*Task directions*: Write out the records again, exactly. Nothing may be dropped.

*Material for the task*:
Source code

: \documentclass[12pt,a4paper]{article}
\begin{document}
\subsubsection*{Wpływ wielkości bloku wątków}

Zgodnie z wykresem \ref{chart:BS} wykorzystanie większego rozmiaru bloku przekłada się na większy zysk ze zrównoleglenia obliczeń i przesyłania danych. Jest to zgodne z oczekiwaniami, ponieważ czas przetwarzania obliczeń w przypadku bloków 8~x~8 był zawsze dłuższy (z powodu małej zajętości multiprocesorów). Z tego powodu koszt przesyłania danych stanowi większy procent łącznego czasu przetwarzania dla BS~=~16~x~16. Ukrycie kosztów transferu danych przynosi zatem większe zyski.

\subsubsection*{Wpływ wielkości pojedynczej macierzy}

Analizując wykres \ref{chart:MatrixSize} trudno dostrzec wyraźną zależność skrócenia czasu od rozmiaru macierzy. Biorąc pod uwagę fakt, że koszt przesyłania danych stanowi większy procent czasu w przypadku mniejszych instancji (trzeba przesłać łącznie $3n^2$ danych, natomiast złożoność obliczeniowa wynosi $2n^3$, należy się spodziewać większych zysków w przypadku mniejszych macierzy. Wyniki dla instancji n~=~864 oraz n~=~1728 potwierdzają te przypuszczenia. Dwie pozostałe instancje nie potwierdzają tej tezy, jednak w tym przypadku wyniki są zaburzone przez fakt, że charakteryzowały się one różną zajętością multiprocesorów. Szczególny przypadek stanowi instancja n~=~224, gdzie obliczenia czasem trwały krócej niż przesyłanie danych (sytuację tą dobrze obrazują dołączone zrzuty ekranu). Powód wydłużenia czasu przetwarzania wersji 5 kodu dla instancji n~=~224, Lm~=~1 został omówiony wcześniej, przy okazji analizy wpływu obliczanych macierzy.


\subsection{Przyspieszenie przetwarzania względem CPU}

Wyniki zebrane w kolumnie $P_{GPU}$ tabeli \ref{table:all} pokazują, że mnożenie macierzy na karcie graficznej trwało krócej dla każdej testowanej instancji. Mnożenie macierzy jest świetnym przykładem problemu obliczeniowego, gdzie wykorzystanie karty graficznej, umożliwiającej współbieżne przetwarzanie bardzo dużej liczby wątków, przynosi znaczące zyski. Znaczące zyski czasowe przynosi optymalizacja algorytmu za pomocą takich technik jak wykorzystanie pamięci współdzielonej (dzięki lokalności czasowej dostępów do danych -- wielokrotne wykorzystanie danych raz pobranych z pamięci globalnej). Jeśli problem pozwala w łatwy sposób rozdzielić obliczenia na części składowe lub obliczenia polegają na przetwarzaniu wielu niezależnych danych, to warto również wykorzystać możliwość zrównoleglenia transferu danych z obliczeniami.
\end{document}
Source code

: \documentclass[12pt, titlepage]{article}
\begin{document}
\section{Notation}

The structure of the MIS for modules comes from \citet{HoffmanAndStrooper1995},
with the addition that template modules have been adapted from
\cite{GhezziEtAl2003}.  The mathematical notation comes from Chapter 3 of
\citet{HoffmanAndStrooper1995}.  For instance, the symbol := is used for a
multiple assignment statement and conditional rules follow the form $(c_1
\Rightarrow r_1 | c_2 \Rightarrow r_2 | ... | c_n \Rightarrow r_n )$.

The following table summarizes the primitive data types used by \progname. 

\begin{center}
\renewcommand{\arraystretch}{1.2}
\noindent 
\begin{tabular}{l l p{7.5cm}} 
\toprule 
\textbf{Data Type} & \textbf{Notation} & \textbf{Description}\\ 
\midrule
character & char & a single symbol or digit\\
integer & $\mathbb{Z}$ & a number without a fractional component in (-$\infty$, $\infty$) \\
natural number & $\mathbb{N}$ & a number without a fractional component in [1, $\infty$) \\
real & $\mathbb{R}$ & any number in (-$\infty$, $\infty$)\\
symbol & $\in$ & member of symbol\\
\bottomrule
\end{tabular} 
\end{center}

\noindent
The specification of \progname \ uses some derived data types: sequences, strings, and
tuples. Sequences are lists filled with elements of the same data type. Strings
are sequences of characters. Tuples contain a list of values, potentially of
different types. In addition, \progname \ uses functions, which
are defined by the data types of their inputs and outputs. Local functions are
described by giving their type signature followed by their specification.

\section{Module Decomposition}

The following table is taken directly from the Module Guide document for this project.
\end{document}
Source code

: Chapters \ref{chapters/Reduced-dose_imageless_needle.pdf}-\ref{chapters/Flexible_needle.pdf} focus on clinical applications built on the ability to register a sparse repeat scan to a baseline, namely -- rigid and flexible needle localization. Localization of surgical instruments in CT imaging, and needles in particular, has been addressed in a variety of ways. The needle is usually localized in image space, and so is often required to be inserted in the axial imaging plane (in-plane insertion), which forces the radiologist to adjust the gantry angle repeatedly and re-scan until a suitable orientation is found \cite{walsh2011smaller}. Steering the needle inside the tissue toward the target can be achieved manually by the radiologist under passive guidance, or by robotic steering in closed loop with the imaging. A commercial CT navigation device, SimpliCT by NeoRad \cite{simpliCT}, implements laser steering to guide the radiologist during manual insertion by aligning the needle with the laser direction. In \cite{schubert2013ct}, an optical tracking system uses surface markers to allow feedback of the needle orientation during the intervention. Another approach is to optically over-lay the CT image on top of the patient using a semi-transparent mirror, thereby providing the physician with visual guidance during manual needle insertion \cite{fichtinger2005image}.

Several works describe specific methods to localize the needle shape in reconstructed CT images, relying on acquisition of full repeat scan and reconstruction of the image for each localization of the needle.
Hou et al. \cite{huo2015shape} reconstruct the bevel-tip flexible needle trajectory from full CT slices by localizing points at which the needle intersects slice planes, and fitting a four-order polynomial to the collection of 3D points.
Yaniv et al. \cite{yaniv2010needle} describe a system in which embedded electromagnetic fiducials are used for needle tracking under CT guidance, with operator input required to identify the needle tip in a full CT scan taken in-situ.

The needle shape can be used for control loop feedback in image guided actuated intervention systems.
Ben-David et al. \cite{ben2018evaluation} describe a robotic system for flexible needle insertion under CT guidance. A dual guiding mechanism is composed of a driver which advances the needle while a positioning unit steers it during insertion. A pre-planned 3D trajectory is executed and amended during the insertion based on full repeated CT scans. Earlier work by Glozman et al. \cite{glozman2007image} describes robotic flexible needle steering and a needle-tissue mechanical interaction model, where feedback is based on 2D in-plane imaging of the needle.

*Solved exercise*:
Source code

: \documentclass[12pt,a4paper]{article}
\begin{document}
\subsubsection*{Wpływ wielkości bloku wątków}

Zgodnie z wykresem \ref{chart:BS} wykorzystanie większego rozmiaru bloku przekłada się na większy zysk ze zrównoleglenia obliczeń i przesyłania danych. Jest to zgodne z oczekiwaniami, ponieważ czas przetwarzania obliczeń w przypadku bloków 8~x~8 był zawsze dłuższy (z powodu małej zajętości multiprocesorów). Z tego powodu koszt przesyłania danych stanowi większy procent łącznego czasu przetwarzania dla BS~=~16~x~16. Ukrycie kosztów transferu danych przynosi zatem większe zyski.

\subsubsection*{Wpływ wielkości pojedynczej macierzy}

Analizując wykres \ref{chart:MatrixSize} trudno dostrzec wyraźną zależność skrócenia czasu od rozmiaru macierzy. Biorąc pod uwagę fakt, że koszt przesyłania danych stanowi większy procent czasu w przypadku mniejszych instancji (trzeba przesłać łącznie $3n^2$ danych, natomiast złożoność obliczeniowa wynosi $2n^3$, należy się spodziewać większych zysków w przypadku mniejszych macierzy. Wyniki dla instancji n~=~864 oraz n~=~1728 potwierdzają te przypuszczenia. Dwie pozostałe instancje nie potwierdzają tej tezy, jednak w tym przypadku wyniki są zaburzone przez fakt, że charakteryzowały się one różną zajętością multiprocesorów. Szczególny przypadek stanowi instancja n~=~224, gdzie obliczenia czasem trwały krócej niż przesyłanie danych (sytuację tą dobrze obrazują dołączone zrzuty ekranu). Powód wydłużenia czasu przetwarzania wersji 5 kodu dla instancji n~=~224, Lm~=~1 został omówiony wcześniej, przy okazji analizy wpływu obliczanych macierzy.


\subsection{Przyspieszenie przetwarzania względem CPU}

Wyniki zebrane w kolumnie $P_{GPU}$ tabeli \ref{table:all} pokazują, że mnożenie macierzy na karcie graficznej trwało krócej dla każdej testowanej instancji. Mnożenie macierzy jest świetnym przykładem problemu obliczeniowego, gdzie wykorzystanie karty graficznej, umożliwiającej współbieżne przetwarzanie bardzo dużej liczby wątków, przynosi znaczące zyski. Znaczące zyski czasowe przynosi optymalizacja algorytmu za pomocą takich technik jak wykorzystanie pamięci współdzielonej (dzięki lokalności czasowej dostępów do danych -- wielokrotne wykorzystanie danych raz pobranych z pamięci globalnej). Jeśli problem pozwala w łatwy sposób rozdzielić obliczenia na części składowe lub obliczenia polegają na przetwarzaniu wielu niezależnych danych, to warto również wykorzystać możliwość zrównoleglenia transferu danych z obliczeniami.
\end{document}
Source code

: \documentclass[12pt, titlepage]{article}
\begin{document}
\section{Notation}

The structure of the MIS for modules comes from \citet{HoffmanAndStrooper1995},
with the addition that template modules have been adapted from
\cite{GhezziEtAl2003}.  The mathematical notation comes from Chapter 3 of
\citet{HoffmanAndStrooper1995}.  For instance, the symbol := is used for a
multiple assignment statement and conditional rules follow the form $(c_1
\Rightarrow r_1 | c_2 \Rightarrow r_2 | ... | c_n \Rightarrow r_n )$.

The following table summarizes the primitive data types used by \progname. 

\begin{center}
\renewcommand{\arraystretch}{1.2}
\noindent 
\begin{tabular}{l l p{7.5cm}} 
\toprule 
\textbf{Data Type} & \textbf{Notation} & \textbf{Description}\\ 
\midrule
character & char & a single symbol or digit\\
integer & $\mathbb{Z}$ & a number without a fractional component in (-$\infty$, $\infty$) \\
natural number & $\mathbb{N}$ & a number without a fractional component in [1, $\infty$) \\
real & $\mathbb{R}$ & any number in (-$\infty$, $\infty$)\\
symbol & $\in$ & member of symbol\\
\bottomrule
\end{tabular} 
\end{center}

\noindent
The specification of \progname \ uses some derived data types: sequences, strings, and
tuples. Sequences are lists filled with elements of the same data type. Strings
are sequences of characters. Tuples contain a list of values, potentially of
different types. In addition, \progname \ uses functions, which
are defined by the data types of their inputs and outputs. Local functions are
described by giving their type signature followed by their specification.

\section{Module Decomposition}

The following table is taken directly from the Module Guide document for this project.
\end{document}
Source code

: Chapters \ref{chapters/Reduced-dose_imageless_needle.pdf}-\ref{chapters/Flexible_needle.pdf} focus on clinical applications built on the ability to register a sparse repeat scan to a baseline, namely -- rigid and flexible needle localization. Localization of surgical instruments in CT imaging, and needles in particular, has been addressed in a variety of ways. The needle is usually localized in image space, and so is often required to be inserted in the axial imaging plane (in-plane insertion), which forces the radiologist to adjust the gantry angle repeatedly and re-scan until a suitable orientation is found \cite{walsh2011smaller}. Steering the needle inside the tissue toward the target can be achieved manually by the radiologist under passive guidance, or by robotic steering in closed loop with the imaging. A commercial CT navigation device, SimpliCT by NeoRad \cite{simpliCT}, implements laser steering to guide the radiologist during manual insertion by aligning the needle with the laser direction. In \cite{schubert2013ct}, an optical tracking system uses surface markers to allow feedback of the needle orientation during the intervention. Another approach is to optically over-lay the CT image on top of the patient using a semi-transparent mirror, thereby providing the physician with visual guidance during manual needle insertion \cite{fichtinger2005image}.

Several works describe specific methods to localize the needle shape in reconstructed CT images, relying on acquisition of full repeat scan and reconstruction of the image for each localization of the needle.
Hou et al. \cite{huo2015shape} reconstruct the bevel-tip flexible needle trajectory from full CT slices by localizing points at which the needle intersects slice planes, and fitting a four-order polynomial to the collection of 3D points.
Yaniv et al. \cite{yaniv2010needle} describe a system in which embedded electromagnetic fiducials are used for needle tracking under CT guidance, with operator input required to identify the needle tip in a full CT scan taken in-situ.

The needle shape can be used for control loop feedback in image guided actuated intervention systems.
Ben-David et al. \cite{ben2018evaluation} describe a robotic system for flexible needle insertion under CT guidance. A dual guiding mechanism is composed of a driver which advances the needle while a positioning unit steers it during insertion. A pre-planned 3D trajectory is executed and amended during the insertion based on full repeated CT scans. Earlier work by Glozman et al. \cite{glozman2007image} describes robotic flexible needle steering and a needle-tissue mechanical interaction model, where feedback is based on 2D in-plane imaging of the needle.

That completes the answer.